The Fed’s statement following their June 19th meeting did not change significantly from their May meeting. To meet the above goals, the Fed plans to continue their current asset purchase program (referred to as QE, for quantitative easing). They will continue to purchase $40 billion per month of mortgage securities and longer term US Treasury securities of $45 billion per month. The Fed feels these steps are needed to maintain downward pressure on long term interest rates, support mortgage markets and “make broader financial conditions more accommodative.”

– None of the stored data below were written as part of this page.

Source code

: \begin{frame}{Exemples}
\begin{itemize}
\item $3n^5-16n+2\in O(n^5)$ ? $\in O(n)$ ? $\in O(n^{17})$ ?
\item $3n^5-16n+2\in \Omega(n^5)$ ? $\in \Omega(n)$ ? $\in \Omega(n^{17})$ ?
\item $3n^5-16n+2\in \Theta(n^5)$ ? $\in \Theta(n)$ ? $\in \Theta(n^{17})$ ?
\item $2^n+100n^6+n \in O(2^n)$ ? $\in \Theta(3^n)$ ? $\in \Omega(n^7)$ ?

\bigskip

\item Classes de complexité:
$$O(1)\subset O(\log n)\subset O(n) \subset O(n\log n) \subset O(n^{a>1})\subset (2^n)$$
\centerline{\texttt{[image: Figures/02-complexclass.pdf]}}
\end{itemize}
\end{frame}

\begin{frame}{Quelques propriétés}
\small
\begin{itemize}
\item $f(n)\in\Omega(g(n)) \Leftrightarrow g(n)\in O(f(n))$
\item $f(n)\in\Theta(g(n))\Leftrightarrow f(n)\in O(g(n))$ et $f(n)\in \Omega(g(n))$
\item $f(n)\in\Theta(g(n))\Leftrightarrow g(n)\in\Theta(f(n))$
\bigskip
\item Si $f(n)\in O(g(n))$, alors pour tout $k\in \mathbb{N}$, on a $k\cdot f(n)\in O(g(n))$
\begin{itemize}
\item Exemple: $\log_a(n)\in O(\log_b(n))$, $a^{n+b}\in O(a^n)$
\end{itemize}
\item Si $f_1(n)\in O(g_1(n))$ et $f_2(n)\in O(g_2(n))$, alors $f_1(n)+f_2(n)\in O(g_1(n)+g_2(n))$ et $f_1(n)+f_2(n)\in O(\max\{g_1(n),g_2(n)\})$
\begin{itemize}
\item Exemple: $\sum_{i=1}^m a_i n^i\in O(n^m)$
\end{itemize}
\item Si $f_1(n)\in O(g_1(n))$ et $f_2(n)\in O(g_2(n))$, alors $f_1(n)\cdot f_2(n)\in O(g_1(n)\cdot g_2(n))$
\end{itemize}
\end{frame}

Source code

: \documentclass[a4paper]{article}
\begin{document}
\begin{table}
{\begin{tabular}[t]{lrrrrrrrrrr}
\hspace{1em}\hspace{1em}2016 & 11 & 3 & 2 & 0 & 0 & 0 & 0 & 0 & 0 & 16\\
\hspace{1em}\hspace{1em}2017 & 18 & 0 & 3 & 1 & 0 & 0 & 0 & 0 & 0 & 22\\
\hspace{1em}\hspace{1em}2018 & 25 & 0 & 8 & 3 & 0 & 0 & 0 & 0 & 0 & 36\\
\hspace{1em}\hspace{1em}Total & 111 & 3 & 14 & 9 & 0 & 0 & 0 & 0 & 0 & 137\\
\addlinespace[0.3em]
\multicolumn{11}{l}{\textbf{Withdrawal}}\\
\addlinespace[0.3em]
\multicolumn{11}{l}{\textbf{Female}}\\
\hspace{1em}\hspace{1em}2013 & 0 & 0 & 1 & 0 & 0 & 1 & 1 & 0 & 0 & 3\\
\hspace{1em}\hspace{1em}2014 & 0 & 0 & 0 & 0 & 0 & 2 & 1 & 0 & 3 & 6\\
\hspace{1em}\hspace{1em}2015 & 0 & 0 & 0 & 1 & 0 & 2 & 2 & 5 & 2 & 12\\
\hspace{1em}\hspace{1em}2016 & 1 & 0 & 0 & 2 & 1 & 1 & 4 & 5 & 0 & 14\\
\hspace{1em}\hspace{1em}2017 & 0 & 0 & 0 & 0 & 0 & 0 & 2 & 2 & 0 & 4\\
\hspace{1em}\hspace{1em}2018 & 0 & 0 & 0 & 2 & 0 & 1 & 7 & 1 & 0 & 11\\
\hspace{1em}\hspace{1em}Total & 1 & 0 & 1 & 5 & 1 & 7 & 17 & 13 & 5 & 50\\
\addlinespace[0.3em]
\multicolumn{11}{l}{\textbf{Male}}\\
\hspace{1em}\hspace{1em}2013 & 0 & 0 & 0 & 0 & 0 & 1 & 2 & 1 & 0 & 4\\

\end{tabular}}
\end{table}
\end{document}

How have interest rates been changing?
Interest rates, as defined by the 10 year US Treasury note, have risen dramatically over the past year and since the Fed meeting in particular. The 10 year rate was around 1.6-1.7%% during June-September 2012. In January 2013, it had risen to around 2.0%. From June 3 to June 24, 2013, the rate rose from 2.13% to 2.5-2.6%.
What is our view of future interest rates?
While we do not have a crystal ball and do not make interest rate predictions, a few things are clear. Interest rates have been historically low due to the long time it has taken for the economy to recover. We think the bond market may have over-reacted to Bernanke’s comments. There was initial fears that the Fed was going to influence long term rates to rise higher and sooner than many on Wall Street had anticipated prior to June 19th.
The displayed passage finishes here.